Entertainer and Social Activist Harry Belafonte to Speak at Wellesley in Honor of Martin Luther King Jr. Day

For immediate release:
Feb.20, 2008

Belafonte Interview Requests: Jeff Lesh, jlesh@wma.com, 212-903-1372
Campus Organizer: Judith Rollins, jrollins@wellesley.edu, 781-283-2569

Media Contact: Molly Tarantino, mtaranti@wellesley.edu, 781-283-2901

Harry Belafonte

WELLESLEY, Mass. — Harry Belafonte has been called “the consummate entertainer.” He’s met success as a concert singer, a recording artist, a movie, Broadway and television star and producer. While he has won a Tony, an Emmy, produced the first album, “Calypso,” ever to sell more than a million copies, and played to sold-out audiences for decades, he’s always been just as committed to social justice activism.

“My social and political interests are part of my career. I can’t separate them,” Belafonte said. “My songs reflect the human condition. The role of art isn’t just to show life as it is, but to show life as it should be.”

Belafonte will present the lecture “Social Justice: Within and Beyond Our Borders” at 7 pm Tuesday, March 11, in Tishman Commons in the Lulu Chow Wang Campus Center at Wellesley College. The event is free and open to the public. It is presented by the Martin Luther King Jr. Memorial Committee and the American Studies program.

“With his talents as a performer and his keen intellect, he’s used his gifts to entertain, to educate and to bring about greater economic and social justice,” said Judith Rollins, professor of Africana Studies at Wellesley. “Harry Belafonte’s life exemplifies what Dr. King stood for.”

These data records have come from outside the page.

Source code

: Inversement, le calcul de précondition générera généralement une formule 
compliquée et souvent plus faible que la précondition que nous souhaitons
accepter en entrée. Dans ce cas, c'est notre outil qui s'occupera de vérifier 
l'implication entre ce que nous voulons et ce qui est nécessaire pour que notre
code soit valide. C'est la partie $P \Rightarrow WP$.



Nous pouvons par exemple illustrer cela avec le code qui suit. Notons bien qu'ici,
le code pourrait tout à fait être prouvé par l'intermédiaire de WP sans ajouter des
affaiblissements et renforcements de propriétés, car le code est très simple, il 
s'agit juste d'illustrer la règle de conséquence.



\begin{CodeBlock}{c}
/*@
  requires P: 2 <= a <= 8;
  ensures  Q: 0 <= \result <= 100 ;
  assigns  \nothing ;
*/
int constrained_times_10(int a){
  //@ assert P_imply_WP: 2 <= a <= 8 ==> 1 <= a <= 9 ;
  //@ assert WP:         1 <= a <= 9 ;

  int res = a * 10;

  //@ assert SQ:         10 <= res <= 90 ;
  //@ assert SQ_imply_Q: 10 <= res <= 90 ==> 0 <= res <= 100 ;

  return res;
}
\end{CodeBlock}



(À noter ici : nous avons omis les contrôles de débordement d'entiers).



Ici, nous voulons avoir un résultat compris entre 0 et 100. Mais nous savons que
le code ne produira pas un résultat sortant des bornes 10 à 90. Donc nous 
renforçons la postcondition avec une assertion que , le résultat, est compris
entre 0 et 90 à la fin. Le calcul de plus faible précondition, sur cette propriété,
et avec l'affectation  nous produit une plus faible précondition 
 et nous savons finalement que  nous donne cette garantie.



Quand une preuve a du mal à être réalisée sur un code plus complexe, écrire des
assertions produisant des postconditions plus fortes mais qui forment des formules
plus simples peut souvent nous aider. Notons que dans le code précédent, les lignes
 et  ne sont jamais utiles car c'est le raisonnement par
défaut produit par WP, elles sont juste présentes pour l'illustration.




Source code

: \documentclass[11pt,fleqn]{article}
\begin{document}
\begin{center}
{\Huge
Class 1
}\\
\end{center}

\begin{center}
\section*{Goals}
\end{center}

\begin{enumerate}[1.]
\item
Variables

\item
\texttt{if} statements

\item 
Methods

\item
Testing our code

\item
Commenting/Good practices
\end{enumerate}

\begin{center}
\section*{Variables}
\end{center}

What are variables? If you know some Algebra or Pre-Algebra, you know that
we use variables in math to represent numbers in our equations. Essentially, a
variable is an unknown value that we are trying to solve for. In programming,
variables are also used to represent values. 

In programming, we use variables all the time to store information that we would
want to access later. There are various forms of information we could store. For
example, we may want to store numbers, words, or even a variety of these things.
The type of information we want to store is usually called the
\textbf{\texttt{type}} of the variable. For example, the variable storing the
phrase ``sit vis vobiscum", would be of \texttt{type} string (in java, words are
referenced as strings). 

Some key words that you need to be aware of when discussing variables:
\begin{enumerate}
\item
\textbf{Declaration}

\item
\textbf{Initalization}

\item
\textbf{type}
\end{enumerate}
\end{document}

A close friend of King and a member of the executive board of King’s organization, the Southern Christian Leadership Conference, Belafonte raised money with benefit concerts for civil right groups, voter registration projects and to support individual activists. He was key in involving the arts community in civil rights events, like the March on Washington, the protests in Birmingham and the Selma to Montgomery march.

King once said of him, “Belafonte’s global popularity and his commitment to our cause is a key ingredient to the global struggle for freedom and a powerful tactical weapon in the civil rights movement here in America.”

In 1960, President Kennedy appointed Belafonte cultural advisor to the Peace Corps, a position that began his life-long bond to Africa. He established the still-active Belafonte Foundation, which supports African students studying in the United States. In the 1980s, Belafonte initiated the idea of recording “We Are the World,” which raised millions for Africa and received an Emmy in 1984.

In 1990, he served as host of the United Nations’ World Summit for Children, attended by 71 heads of state. This summit produced one of the most significant documents of the 20th century, “The World Declaration of the Survival, Protection and Development of Children.”

For his humanitarian contributions, Belafonte has been honored by the NAACP, the ACLU, the Boy Scouts of America and the American Jewish Congress, among many other organizations.  He’s also received the Albert Einstein Award of Yeshiva University, the Martin Luther King, Jr. Peace Prize and was the first recipient of the Nelson Mandela Courage Award.

Since 1875, Wellesley College has been a leader in providing an excellent liberal arts education for women who will make a difference in the world. Its 500-acre campus near Boston is home to 2,300 undergraduate students from all 50 states and 68 countries.